-- INPUT RECORDS follows --

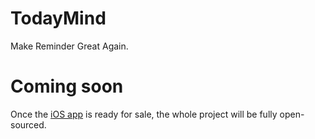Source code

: # TodayMind
Make Reminder Great Again.

# Coming soon
Once the [iOS app](https://itunes.apple.com/app/id1207158665) is ready for sale, the whole project will be fully open-sourced.
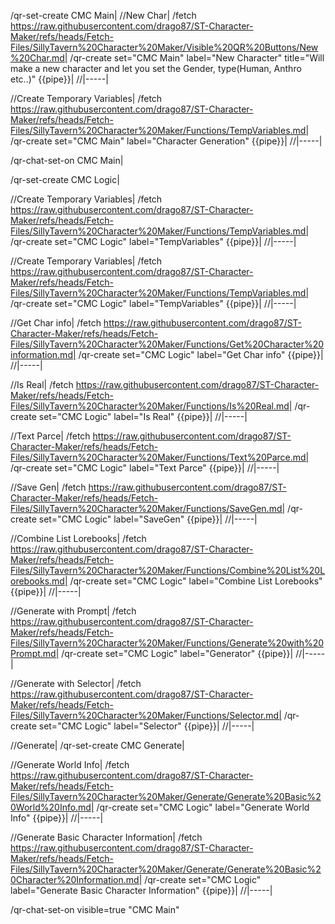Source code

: /qr-set-create CMC Main|
//New Char|
/fetch https://raw.githubusercontent.com/drago87/ST-Character-Maker/refs/heads/Fetch-Files/SillyTavern%20Character%20Maker/Visible%20QR%20Buttons/New%20Char.md|
/qr-create set="CMC Main" label="New Character" title="Will make a new character and let you set the Gender, type(Human, Anthro etc..)" {{pipe}}|
//|-----|

//Create Temporary Variables|
/fetch https://raw.githubusercontent.com/drago87/ST-Character-Maker/refs/heads/Fetch-Files/SillyTavern%20Character%20Maker/Functions/TempVariables.md|
/qr-create set="CMC Main" label="Character Generation" {{pipe}}|
//|-----|

/qr-chat-set-on CMC Main|

/qr-set-create CMC Logic|

//Create Temporary Variables|
/fetch https://raw.githubusercontent.com/drago87/ST-Character-Maker/refs/heads/Fetch-Files/SillyTavern%20Character%20Maker/Functions/TempVariables.md|
/qr-create set="CMC Logic" label="TempVariables" {{pipe}}|
//|-----|

//Create Temporary Variables|
/fetch https://raw.githubusercontent.com/drago87/ST-Character-Maker/refs/heads/Fetch-Files/SillyTavern%20Character%20Maker/Functions/TempVariables.md|
/qr-create set="CMC Logic" label="TempVariables" {{pipe}}|
//|-----|

//Get Char info|
/fetch https://raw.githubusercontent.com/drago87/ST-Character-Maker/refs/heads/Fetch-Files/SillyTavern%20Character%20Maker/Functions/Get%20Character%20information.md|
/qr-create set="CMC Logic" label="Get Char info" {{pipe}}|
//|-----|

//Is Real|
/fetch https://raw.githubusercontent.com/drago87/ST-Character-Maker/refs/heads/Fetch-Files/SillyTavern%20Character%20Maker/Functions/Is%20Real.md|
/qr-create set="CMC Logic" label="Is Real" {{pipe}}|
//|-----|

//Text Parce|
/fetch https://raw.githubusercontent.com/drago87/ST-Character-Maker/refs/heads/Fetch-Files/SillyTavern%20Character%20Maker/Functions/Text%20Parce.md|
/qr-create set="CMC Logic" label="Text Parce" {{pipe}}|
//|-----|

//Save Gen|
/fetch https://raw.githubusercontent.com/drago87/ST-Character-Maker/refs/heads/Fetch-Files/SillyTavern%20Character%20Maker/Functions/SaveGen.md|
/qr-create set="CMC Logic" label="SaveGen" {{pipe}}|
//|-----|

//Combine List Lorebooks|
/fetch https://raw.githubusercontent.com/drago87/ST-Character-Maker/refs/heads/Fetch-Files/SillyTavern%20Character%20Maker/Functions/Combine%20List%20Lorebooks.md|
/qr-create set="CMC Logic" label="Combine List Lorebooks" {{pipe}}|
//|-----|

//Generate with Prompt|
/fetch https://raw.githubusercontent.com/drago87/ST-Character-Maker/refs/heads/Fetch-Files/SillyTavern%20Character%20Maker/Functions/Generate%20with%20Prompt.md|
/qr-create set="CMC Logic" label="Generator" {{pipe}}|
//|-----|

//Generate with Selector|
/fetch https://raw.githubusercontent.com/drago87/ST-Character-Maker/refs/heads/Fetch-Files/SillyTavern%20Character%20Maker/Functions/Selector.md|
/qr-create set="CMC Logic" label="Selector" {{pipe}}|
//|-----|

//Generate|
/qr-set-create CMC Generate|

//Generate World Info|
/fetch https://raw.githubusercontent.com/drago87/ST-Character-Maker/refs/heads/Fetch-Files/SillyTavern%20Character%20Maker/Generate/Generate%20Basic%20World%20Info.md|
/qr-create set="CMC Logic" label="Generate World Info" {{pipe}}|
//|-----|

//Generate Basic Character Information|
/fetch https://raw.githubusercontent.com/drago87/ST-Character-Maker/refs/heads/Fetch-Files/SillyTavern%20Character%20Maker/Generate/Generate%20Basic%20Character%20Information.md|
/qr-create set="CMC Logic" label="Generate Basic Character Information" {{pipe}}|
//|-----|

/qr-chat-set-on visible=true "CMC Main"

-- INPUT RECORDS concluded --

Filter the data above, keeping only lines that include the string "Text".

> _WRITTEN ANSWER_
//Text Parce|
/fetch https://raw.githubusercontent.com/drago87/ST-Character-Maker/refs/heads/Fetch-Files/SillyTavern%20Character%20Maker/Functions/Text%20Parce.md|
/qr-create set="CMC Logic" label="Text Parce" {{pipe}}|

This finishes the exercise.